The programme led to a common regional organic standard and significantly increased crop yields in Burundi, Kenya, Rwanda, Uganda and Tanzania, the report noted.
But the survey also found out that despite such success stories, almost a quarter (23 percent) of organic farmers, exporters and experts from 16 African countries said they felt that access to financing had become more restrictive in the last five years. In the same survey, 64 percent said the situation had not changed while just 13 percent said access to funding had improved.
"Based on our survey, the most critical areas in terms of the need for external funding highlighted by stakeholders in organic agriculture were certification, the organization of smallholder farmers into production groups, marketing, and the purchase of equipment," authors of the report, Malick Kane and Henrique Pacini wrote.
"Unfortunately these are precisely the areas for which respondents said financing was becoming scarcer," added Kane.
Funding for Africa's agriculture in general has come under pressure in recent years, falling to an average of 2.7 percent of national budgets in 2013 according to the Food and Agriculture Organization of the UN. This happened despite a 2003 African Union commitment to allocate 10 percent of national budgets to this area.
Further, the share of commercial credit made available for agriculture in Africa also fell to an average of 2.8 percent in the same year, while the global average is 5.8 percent. Specialist organic farmers looking for financing have seen knock-on effects, despite the premiums they can charge to export their goods to lucrative rich markets.
"With regard to price premiums, significant variations have been recorded depending on the commercialized crops, periods and markets," Pacini said, but based on available estimates, premiums for organic products can range between 10 to 100 percent of the price of conventional varieties.

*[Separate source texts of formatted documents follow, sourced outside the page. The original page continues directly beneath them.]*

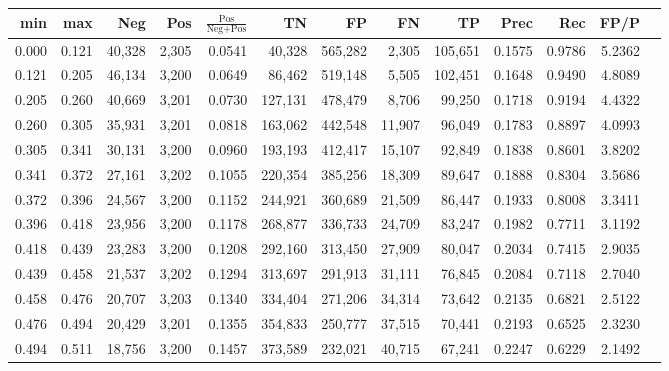 \begin{tabular}{rrrrrrrrrrrrr}
\toprule
  min &   max &    Neg &   Pos & $\frac{\text{Pos}}{\text{Neg}+\text{Pos}}$ &      TN &      FP &      FN &      TP &   Prec &    Rec &   FP/P \\
\midrule
0.000 & 0.121 & 40,328 & 2,305 &                                     0.0541 &  40,328 & 565,282 &   2,305 & 105,651 & 0.1575 & 0.9786 & 5.2362 \\
0.121 & 0.205 & 46,134 & 3,200 &                                     0.0649 &  86,462 & 519,148 &   5,505 & 102,451 & 0.1648 & 0.9490 & 4.8089 \\
0.205 & 0.260 & 40,669 & 3,201 &                                     0.0730 & 127,131 & 478,479 &   8,706 &  99,250 & 0.1718 & 0.9194 & 4.4322 \\
0.260 & 0.305 & 35,931 & 3,201 &                                     0.0818 & 163,062 & 442,548 &  11,907 &  96,049 & 0.1783 & 0.8897 & 4.0993 \\
0.305 & 0.341 & 30,131 & 3,200 &                                     0.0960 & 193,193 & 412,417 &  15,107 &  92,849 & 0.1838 & 0.8601 & 3.8202 \\
0.341 & 0.372 & 27,161 & 3,202 &                                     0.1055 & 220,354 & 385,256 &  18,309 &  89,647 & 0.1888 & 0.8304 & 3.5686 \\
0.372 & 0.396 & 24,567 & 3,200 &                                     0.1152 & 244,921 & 360,689 &  21,509 &  86,447 & 0.1933 & 0.8008 & 3.3411 \\
0.396 & 0.418 & 23,956 & 3,200 &                                     0.1178 & 268,877 & 336,733 &  24,709 &  83,247 & 0.1982 & 0.7711 & 3.1192 \\
0.418 & 0.439 & 23,283 & 3,200 &                                     0.1208 & 292,160 & 313,450 &  27,909 &  80,047 & 0.2034 & 0.7415 & 2.9035 \\
0.439 & 0.458 & 21,537 & 3,202 &                                     0.1294 & 313,697 & 291,913 &  31,111 &  76,845 & 0.2084 & 0.7118 & 2.7040 \\
0.458 & 0.476 & 20,707 & 3,203 &                                     0.1340 & 334,404 & 271,206 &  34,314 &  73,642 & 0.2135 & 0.6821 & 2.5122 \\
0.476 & 0.494 & 20,429 & 3,201 &                                     0.1355 & 354,833 & 250,777 &  37,515 &  70,441 & 0.2193 & 0.6525 & 2.3230 \\
0.494 & 0.511 & 18,756 & 3,200 &                                     0.1457 & 373,589 & 232,021 &  40,715 &  67,241 & 0.2247 & 0.6229 & 2.1492 \\

\end{tabular}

"These premiums play an important role in the profitability of organic crops as they compensate for additional costs incurred by organic farmers, such as those arising from compliance to organic practices and certification," he said.
While established organic exports like coffee and cocoa benefit most from the access to finance, the UNCTAD paper notes that crops like organic pineapples, mangoes, bananas and even potatoes have enormous export potential.
"Our work highlights the fact that limited credit-guarantee mechanisms and insufficient capacity of commercial banks to integrate the specifics of organic agriculture are major hindrances on the ability of organic farmers and exporters to finance their activities in Africa," noted Kane.
Pacini added: "In view of the current situation, we strongly advocate for a coordinated effort to improve the data collected about both the domestic and export value of organic products so that a better business case for organic agriculture can be made in Africa."